Jackdaws Use Bright Eyes to Protect Nests and Ward off Enemies, Study


Researchers from the University of Cambridge and University of Exeter have discovered a unique form of communication in birds.

Jackdaws, predominantly found in Europe, North Africa and Western Asia, use their bright white eyes to keep their rivals at bay and to discourage them from coming near their nests. Jackdaws usually build their nests in natural cavities of trees.

It is a well-established fact that humans use eyes to communicate with their fellow counterparts. Until now researchers have not been unable to determine whether birds also use their eyes to communicate with members of the same species. This is the first study to have discovered eye-communication in birds.

"Jackdaw eyes are very unusual. Unlike their close relatives, the rooks and crows - which have very dark eyes - jackdaw eyes are almost white and their striking pale irises are very conspicuous against their dark feathers," Gabrielle Davidson of the University of Cambridge and lead author of the study said in a statement.

Most birds in the avian world have either black or dark brown eyes, but about 10 percent of the perching birds possess bright eyes.

Researchers conducted a study to determine whether jackdaws use their bright eyes to keep off their counterparts from coming near to their nests. For the study, the researchers placed four different pictures of jackdaws in 100 nest boxes. The pictures were either a pair of jackdaw eyes; pair of jackdaw eyes and face, jackdaw's face with a pair of rook's eyes or black (the control).

The researchers then observed the jackdaw's reaction while they noticed the eyes in the nest. They found that jackdaws were least likely to approach the nests that had the picture of jackdaws and eyes when compared to other nests. These perched birds were also more likely to spend less time around such nests.

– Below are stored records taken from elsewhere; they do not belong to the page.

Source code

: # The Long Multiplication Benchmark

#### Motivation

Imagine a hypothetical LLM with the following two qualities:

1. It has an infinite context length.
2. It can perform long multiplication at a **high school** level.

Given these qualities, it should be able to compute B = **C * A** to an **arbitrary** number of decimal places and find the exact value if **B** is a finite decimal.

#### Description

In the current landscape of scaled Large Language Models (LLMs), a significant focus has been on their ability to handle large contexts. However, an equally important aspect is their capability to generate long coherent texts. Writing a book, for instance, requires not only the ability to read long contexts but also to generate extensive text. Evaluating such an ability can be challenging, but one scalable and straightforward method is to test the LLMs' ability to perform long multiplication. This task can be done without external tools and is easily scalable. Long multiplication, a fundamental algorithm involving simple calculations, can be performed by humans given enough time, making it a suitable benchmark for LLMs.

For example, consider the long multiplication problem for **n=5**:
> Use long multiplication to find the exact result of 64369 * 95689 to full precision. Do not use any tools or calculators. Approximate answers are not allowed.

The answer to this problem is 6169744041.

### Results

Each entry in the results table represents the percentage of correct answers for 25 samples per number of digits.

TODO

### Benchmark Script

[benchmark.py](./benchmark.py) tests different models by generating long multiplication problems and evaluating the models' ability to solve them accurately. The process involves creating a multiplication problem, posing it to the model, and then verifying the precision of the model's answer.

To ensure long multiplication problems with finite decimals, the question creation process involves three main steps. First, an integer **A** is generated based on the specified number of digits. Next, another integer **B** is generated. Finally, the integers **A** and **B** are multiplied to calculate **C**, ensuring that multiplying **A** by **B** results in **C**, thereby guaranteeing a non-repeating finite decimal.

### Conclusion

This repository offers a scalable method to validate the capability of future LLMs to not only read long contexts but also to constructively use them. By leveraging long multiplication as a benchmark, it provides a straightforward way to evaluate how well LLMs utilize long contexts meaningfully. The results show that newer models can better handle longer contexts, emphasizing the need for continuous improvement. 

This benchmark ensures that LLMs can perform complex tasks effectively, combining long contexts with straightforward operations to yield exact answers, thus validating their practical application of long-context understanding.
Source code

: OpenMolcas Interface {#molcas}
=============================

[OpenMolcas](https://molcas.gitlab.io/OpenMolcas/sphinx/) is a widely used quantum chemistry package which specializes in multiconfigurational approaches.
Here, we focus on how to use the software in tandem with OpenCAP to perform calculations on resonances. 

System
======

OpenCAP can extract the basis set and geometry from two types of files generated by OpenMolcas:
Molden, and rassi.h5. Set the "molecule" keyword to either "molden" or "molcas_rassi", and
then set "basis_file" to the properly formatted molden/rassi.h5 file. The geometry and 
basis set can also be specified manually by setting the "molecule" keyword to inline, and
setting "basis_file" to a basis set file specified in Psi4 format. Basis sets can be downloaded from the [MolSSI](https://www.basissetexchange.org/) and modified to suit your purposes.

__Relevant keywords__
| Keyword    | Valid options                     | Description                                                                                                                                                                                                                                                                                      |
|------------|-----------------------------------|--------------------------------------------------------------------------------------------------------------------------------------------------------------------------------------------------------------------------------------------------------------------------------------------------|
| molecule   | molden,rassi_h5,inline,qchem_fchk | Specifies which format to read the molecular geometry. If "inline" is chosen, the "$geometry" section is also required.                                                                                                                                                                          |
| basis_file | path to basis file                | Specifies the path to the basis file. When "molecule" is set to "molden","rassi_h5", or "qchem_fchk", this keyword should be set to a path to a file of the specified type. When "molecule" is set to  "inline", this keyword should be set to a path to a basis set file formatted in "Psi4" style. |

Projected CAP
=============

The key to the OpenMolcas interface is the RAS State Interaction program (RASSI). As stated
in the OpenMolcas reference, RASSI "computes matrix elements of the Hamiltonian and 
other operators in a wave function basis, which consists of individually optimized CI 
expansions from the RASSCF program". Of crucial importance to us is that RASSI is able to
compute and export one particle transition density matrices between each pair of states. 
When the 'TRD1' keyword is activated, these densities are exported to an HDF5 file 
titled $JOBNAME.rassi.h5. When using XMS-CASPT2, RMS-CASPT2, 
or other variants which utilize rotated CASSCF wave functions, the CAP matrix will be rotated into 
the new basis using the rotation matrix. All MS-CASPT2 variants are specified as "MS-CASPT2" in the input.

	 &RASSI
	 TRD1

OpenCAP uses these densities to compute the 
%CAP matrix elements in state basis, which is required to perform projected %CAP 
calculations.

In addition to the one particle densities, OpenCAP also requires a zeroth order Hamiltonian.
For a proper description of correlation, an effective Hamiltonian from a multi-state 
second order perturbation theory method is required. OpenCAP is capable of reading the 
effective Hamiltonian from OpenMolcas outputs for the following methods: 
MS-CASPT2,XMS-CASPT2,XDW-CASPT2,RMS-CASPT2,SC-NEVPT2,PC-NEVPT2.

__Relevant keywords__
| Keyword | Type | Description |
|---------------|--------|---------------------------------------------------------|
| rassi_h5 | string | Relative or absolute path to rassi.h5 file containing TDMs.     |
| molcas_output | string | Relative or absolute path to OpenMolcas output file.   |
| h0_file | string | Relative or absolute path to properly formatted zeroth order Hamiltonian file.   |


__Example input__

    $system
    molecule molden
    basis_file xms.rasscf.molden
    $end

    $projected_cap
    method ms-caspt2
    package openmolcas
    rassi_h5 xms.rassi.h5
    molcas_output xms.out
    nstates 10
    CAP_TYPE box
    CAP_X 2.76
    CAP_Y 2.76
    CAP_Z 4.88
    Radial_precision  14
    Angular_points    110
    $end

"Jackdaws are unique among the crow family in that they nest in cavities in trees. These hollows are natural - the birds cannot excavate their own nest cavities as some woodpeckers do - so they have to compete for a limited resource. And because jackdaws nest in close proximity to each other, they fight a lot to gain the best nesting sites," Davidson said.

The finding is published in the journal Biology Letters.